TASK ITEM: Some lines below may hold the string "Prerequisites". Count them and give only the total.

SUPPLIED DATA:
···
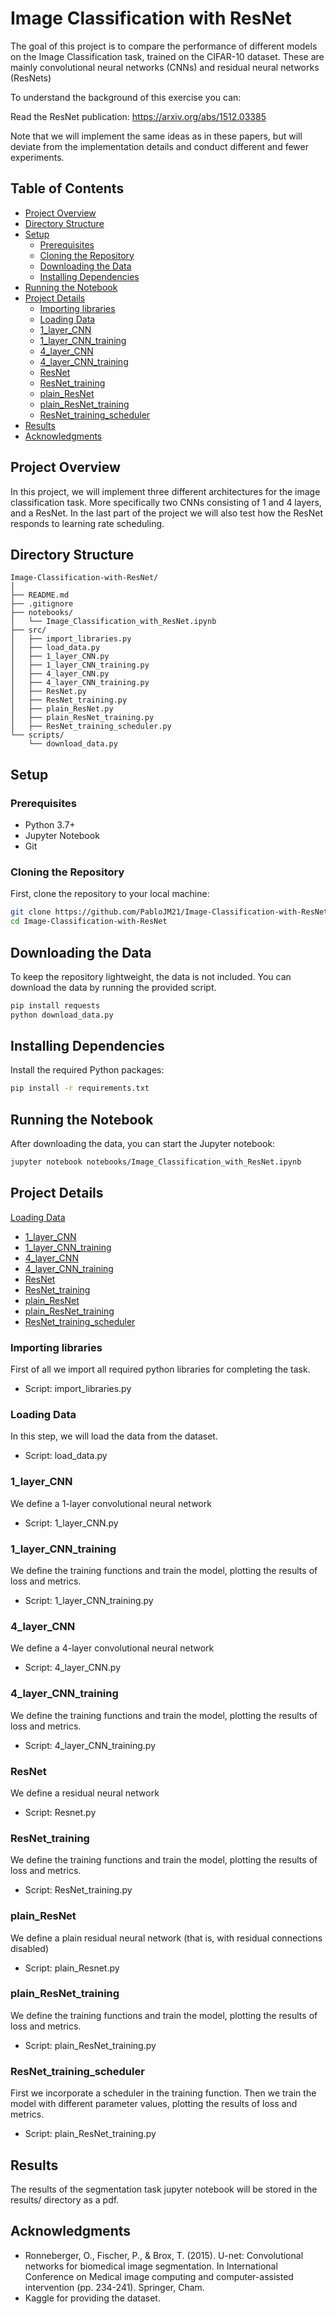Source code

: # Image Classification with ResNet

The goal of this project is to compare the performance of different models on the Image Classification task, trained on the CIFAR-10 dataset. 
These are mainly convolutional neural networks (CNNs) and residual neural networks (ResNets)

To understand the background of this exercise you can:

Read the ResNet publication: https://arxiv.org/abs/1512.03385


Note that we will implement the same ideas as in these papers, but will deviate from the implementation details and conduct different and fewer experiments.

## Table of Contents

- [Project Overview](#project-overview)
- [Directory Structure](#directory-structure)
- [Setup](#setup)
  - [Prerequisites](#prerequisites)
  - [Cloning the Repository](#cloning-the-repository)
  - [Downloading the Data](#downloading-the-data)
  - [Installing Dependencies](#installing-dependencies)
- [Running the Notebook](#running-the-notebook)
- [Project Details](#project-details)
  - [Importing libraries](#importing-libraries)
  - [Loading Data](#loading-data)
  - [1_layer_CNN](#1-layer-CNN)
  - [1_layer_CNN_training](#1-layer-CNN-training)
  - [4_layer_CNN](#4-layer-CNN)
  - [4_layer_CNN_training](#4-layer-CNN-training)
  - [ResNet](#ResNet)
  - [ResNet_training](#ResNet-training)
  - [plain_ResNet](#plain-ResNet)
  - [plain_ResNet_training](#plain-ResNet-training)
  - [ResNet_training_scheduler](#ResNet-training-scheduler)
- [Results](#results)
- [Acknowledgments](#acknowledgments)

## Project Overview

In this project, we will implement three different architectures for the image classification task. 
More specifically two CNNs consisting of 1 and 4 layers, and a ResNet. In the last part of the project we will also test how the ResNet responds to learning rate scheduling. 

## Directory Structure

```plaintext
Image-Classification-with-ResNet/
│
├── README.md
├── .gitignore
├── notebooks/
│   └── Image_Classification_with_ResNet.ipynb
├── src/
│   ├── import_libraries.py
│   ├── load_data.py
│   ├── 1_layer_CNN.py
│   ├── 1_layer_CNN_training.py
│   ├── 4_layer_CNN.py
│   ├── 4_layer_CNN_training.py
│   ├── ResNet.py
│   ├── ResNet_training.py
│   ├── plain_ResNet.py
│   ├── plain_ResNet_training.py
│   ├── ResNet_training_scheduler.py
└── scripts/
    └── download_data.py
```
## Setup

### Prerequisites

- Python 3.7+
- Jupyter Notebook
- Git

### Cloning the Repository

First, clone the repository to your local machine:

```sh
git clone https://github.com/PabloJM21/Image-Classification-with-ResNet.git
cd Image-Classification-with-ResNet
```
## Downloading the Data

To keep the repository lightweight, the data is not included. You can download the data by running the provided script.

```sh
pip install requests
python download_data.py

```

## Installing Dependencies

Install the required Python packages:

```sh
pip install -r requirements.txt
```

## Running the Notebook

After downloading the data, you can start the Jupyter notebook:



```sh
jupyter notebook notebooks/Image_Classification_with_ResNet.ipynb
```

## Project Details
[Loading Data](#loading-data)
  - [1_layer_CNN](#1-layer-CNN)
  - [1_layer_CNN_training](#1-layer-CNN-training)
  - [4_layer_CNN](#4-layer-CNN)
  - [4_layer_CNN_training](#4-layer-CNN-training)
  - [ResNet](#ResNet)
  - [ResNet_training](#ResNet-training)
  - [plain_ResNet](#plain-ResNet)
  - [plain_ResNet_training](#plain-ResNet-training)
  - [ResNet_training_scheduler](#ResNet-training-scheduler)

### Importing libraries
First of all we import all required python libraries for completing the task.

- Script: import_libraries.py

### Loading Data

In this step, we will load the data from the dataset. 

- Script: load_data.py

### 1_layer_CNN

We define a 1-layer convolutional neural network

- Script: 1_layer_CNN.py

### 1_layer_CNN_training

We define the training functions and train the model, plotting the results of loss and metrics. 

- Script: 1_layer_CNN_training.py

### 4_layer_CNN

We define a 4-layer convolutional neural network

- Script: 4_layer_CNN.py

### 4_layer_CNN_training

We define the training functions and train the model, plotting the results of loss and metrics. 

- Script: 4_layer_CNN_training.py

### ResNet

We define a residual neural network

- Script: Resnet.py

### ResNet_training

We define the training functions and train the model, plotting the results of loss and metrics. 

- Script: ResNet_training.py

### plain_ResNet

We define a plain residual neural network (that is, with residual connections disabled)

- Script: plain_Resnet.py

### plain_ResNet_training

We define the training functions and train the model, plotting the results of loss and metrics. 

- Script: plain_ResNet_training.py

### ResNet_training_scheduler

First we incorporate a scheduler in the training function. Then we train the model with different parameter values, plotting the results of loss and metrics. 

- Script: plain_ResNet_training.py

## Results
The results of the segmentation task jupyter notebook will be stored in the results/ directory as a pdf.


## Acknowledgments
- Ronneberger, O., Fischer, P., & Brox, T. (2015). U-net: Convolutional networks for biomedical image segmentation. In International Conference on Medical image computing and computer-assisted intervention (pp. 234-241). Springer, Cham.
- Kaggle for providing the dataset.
···
YOUR SOLUTION: 2